Eran los pequeños alumnos del 1er grado de primaria de nuestro colegio parroquial....

Yo siempre he sido un señor que tiene sus esquemas bien perfectos y cuadraditos y gracias a Dios, como les decía antes, él ya me había estado preparando para dejar mis esquemas en el bolsillo. Mientras veía a estos asaltantes primero con algo de terror y luego con sentimiento de resignación -tenían seis años de edad cada uno- tomar la Iglesia y comenzar una extraña liturgia de gritos, risas, corridas y demás cosas parecidas, cuando supe que me iba ser imposible controlarlos a todos, me senté y medio resignado y cómplice me quedé viéndolos. Me imaginaba nuestras solemnes ceremonias realizadas por ellos con sus caras de juego interminable. Imaginaba toda la Iglesia llena de pequeños de seis años cada quien trepado en un altar abrazado a algún santo o corriendo sin parar por los pasillos sin esa gente que les dice: "Sssshhhhhhhh, silencio, es la casa de Dios".
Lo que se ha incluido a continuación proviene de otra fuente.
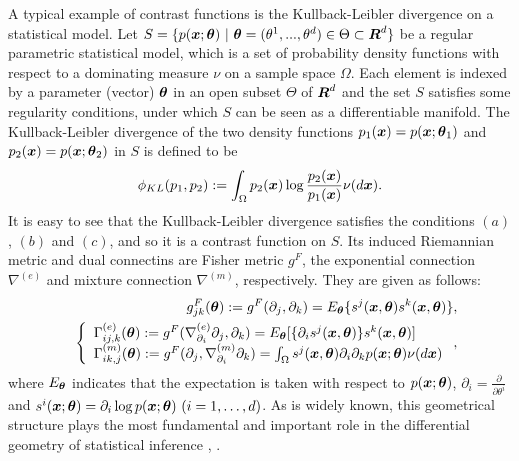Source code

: \documentclass[graybox]{svmult}
\newcommand{\bm}[1]{\mbox{\boldmath $#1$}}
\newcommand{\bms}[1]{\mbox{\scriptsize\boldmath $#1$}}
\begin{document}
A typical example of contrast functions is the Kullback-Leibler divergence on a statistical model.
Let
$S=\{p(\bm{x};\bm{\theta}) \ | \ \bm{\theta}=(\theta^1,...,\theta^d) \in \Theta \subset \bm{R}^d\}$
be a regular parametric statistical model, which is a set of probability density functions with
respect to a dominating measure $\nu$ on a sample space $\Omega$. Each element is indexed by a
parameter (vector) $\bm{\theta}$ in an open subset $\Theta$ of $\bm{R}^d$ and the set $S$ satisfies
some regularity conditions, under which $S$ can be seen as a differentiable manifold. 
The Kullback-Leibler divergence of the two density functions $p_1(\bm{x})=p(\bm{x};\bm{\theta}_1)$
and $p_2(\bm{x})=p(\bm{x};\bm{\theta}_2)$ in $S$ is defined to be
%
\begin{eqnarray*}\label{KL}
\phi_{KL}(p_1,p_2) := \int_{\Omega}p_2(\bm{x})\log\frac{p_2(\bm{x})}{p_1(\bm{x})}\nu(d\bm{x}).
\end{eqnarray*}
%
It is easy to see that the Kullback-Leibler divergence satisfies the conditions $(a)$, $(b)$
and $(c)$, and so it is a contrast function on $S$. Its induced Riemannian metric and dual
connectins are Fisher metric $g^F$, the exponential connection $\nabla^{(e)}$ and mixture
connection $\nabla^{(m)}$, respectively. They are given as follows:
%
\begin{eqnarray*}
   &&g_{jk}^F(\bm{\theta}) := g^F(\partial_j,\partial_k)
                            = E_{\bms{\theta}}\{s^j(\bm{x},\bm{\theta})s^k(\bm{x},\bm{\theta})\},
                            \label{Fisher} \\
   &&\left\{\begin{array}{l}
               \Gamma_{ij,k}^{(e)}(\bm{\theta}) 
               := g^F(\nabla_{\partial_i}^{(e)}\partial_j,\partial_k)
                = E_{\bms{\theta}}[\{\partial_is^j(\bm{x},\bm{\theta})\}s^k(\bm{x},\bm{\theta})] \\
               \Gamma_{ik,j}^{(m)}(\bm{\theta})
               := g^F(\partial_j,\nabla_{\partial_i}^{(m)}\partial_k)
                = \int_{\Omega}s^j(\bm{x},\bm{\theta})\partial_i\partial_kp(\bm{x};\bm{\theta})
                  \nu(d\bm{x})
            \end{array}
     \right., \label{emconn}
\end{eqnarray*}
%
where $E_{\bms{\theta}}$ indicates that the expectation is taken with respect to
$p(\bm{x};\bm{\theta})$, $\partial_i=\frac{\partial}{\partial\theta^i}$ and
$s^{i}(\bm{x};\bm{\theta})=\partial_{i}\log p(\bm{x};\bm{\theta}) \ (i=1,\ldots,d)$.
As is widely known, this geometrical structure plays the most fundamental and important role
in the differential geometry of statistical inference \cite{AN}, \cite{A}.
\end{document}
Gracias a Dios mismo, no había ningún otro grande en ese momento, sólo estaban mis asaltantes y yo. Porque ya me imagino si hubiera estado uno sólo nomás, la que se hubiera armado.... Trataba de imaginarme también a Pedro, el apóstol, espantando a los pequeños y al Señor Jesús haciendo un alto a Pedro y guiñando el ojo a los pequeños para que se acerquen nomás y le ensucien con confianza el manto y la túnica.

Yo no sé si al final habré orado, pero esos pequeños, de los cuales es el reino de los cielos, me hicieron pensar largo rato sobre la sencillez y la candidez de alma. Porque de observarlos -y sufrirlos, se me vinieron abajo muchas de mis complicaciones de "grande".

Felizmente, luego de un tiempo de "hermoso desorden y bullicio" pudieron hacerme caso y abandonar el sagrado recinto no sin antes agradecer a Dios con una sencilla oración (Y yo también agradecí a Dios porque no se metieron con ninguno de los floreros...)

Pequeños asaltantes de esa mañana sin capítulos, Dios les guarde siempre.